Tutorials

A Beginner’s Guide to Python I18n

Internationalization, shortly known as i18n, is the process of adapting your software to support various linguistic and cultural settings. It should not...

Written by Shaumik Daityari · 6 min read >
Beginner's Guide to Python I18n

Internationalization, shortly known as i18n, is the process of adapting your software to support various linguistic and cultural settings. It should not only translate instructions and messages but also take into account varying user experience across societies. This beginner’s guide on Python i18n helps you get started with popular modules and common tasks to internationalize your application.

Internationalization is a continual process, which forms an integral part of software development. If your end-users belong to a variety of cultures, you should incorporate i18n processes in your software development life cycle, like security and accessibility.

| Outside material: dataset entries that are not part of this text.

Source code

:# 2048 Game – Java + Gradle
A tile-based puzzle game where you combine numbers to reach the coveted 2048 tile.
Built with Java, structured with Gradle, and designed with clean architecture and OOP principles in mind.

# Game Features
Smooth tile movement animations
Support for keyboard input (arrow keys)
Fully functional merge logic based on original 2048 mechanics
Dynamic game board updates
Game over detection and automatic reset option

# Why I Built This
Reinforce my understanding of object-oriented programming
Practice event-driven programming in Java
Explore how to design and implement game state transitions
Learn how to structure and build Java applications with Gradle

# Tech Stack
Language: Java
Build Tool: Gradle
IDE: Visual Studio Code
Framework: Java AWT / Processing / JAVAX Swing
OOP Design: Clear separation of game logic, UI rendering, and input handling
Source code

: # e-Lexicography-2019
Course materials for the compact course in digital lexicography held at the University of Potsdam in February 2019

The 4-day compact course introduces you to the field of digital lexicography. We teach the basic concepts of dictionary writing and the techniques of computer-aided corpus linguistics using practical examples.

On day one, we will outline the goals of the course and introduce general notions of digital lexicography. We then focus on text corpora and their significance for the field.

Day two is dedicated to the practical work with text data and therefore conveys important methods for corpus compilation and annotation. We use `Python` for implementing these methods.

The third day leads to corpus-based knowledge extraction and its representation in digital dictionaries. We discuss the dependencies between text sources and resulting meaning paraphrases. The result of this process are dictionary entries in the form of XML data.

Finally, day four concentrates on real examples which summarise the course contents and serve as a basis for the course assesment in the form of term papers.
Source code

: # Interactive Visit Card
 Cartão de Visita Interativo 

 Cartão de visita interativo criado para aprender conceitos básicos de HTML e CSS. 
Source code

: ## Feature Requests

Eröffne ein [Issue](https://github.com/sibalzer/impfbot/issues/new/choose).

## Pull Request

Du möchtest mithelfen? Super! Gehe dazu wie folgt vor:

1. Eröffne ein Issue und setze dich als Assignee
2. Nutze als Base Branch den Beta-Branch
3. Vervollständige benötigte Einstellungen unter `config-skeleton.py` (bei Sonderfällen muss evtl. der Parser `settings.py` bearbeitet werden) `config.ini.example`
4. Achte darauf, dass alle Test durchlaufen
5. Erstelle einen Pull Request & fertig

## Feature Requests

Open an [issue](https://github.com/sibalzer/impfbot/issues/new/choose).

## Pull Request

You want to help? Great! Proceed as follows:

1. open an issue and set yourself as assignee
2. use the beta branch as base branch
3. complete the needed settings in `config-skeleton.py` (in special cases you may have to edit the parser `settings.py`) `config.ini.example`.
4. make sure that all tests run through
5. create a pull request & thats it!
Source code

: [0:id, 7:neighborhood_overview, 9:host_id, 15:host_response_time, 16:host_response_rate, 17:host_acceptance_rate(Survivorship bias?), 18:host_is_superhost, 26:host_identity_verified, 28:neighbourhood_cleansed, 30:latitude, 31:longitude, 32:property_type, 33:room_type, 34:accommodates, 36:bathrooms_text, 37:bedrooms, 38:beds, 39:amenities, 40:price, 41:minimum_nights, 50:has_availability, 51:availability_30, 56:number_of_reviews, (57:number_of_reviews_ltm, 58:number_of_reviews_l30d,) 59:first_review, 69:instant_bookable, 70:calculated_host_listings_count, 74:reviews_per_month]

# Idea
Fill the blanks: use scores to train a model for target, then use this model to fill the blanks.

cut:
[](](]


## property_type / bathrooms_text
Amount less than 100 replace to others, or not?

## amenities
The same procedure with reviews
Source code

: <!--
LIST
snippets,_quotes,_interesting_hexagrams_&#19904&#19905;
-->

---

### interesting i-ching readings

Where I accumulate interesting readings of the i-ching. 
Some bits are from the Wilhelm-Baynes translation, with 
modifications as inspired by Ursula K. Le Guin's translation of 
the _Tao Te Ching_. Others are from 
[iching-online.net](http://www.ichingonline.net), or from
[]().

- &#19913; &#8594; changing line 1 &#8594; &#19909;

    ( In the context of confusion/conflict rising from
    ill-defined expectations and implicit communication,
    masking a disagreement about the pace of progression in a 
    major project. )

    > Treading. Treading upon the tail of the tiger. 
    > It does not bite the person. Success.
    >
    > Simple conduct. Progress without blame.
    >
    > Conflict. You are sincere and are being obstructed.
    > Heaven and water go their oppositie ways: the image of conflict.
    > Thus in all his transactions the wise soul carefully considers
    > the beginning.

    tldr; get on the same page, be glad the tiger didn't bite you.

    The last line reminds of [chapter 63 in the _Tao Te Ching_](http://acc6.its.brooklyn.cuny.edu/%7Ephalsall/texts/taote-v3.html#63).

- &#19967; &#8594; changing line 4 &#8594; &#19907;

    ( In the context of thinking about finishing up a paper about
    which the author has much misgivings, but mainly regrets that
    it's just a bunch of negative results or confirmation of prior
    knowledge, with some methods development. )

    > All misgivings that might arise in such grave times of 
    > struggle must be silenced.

Here are the typical considerations during the process of Python i18n:

  • Ability to switch the locale in your application
  • Achieve Unicode compliance
  • Translate strings depending on the locale
  • Support for bi-directional languages
  • Handle time zones with respect to the end-user

Let us begin working on this Python i18n tutorial.

Prerequisites for Python i18n

There are certain prerequisites that you should be aware of before making your application friendly to the process of i18n. This section is specifically important if you are translating an existing application. These guidelines should also be followed if you are starting a project, which complies with i18n principles.

First and foremost, make sure that the output of no string is hard-coded, but rather returned through a special function. This special function will determine any pre-processing and translation that is applicable to the text before display. We will shortly look at this process when we will be discussing packages.

Next, you should enable Unicode in your application. This is done by default in Python 3. Here is a guide to working with UTF in Python 2. Unicode is the set of all characters, numbers, currencies, and symbols in the world. It goes beyond the ASCII standard for character representation and is necessary to support different languages.

Finally, a majority of tasks in this tutorial would be solved through the Python gettext module. Make sure that you have the package installed by importing it in Python:

import gettext

If the above import throws up an error, you need to install the package through an installer:

pip install gettext

Let us begin with our basic gettext Python tutorial.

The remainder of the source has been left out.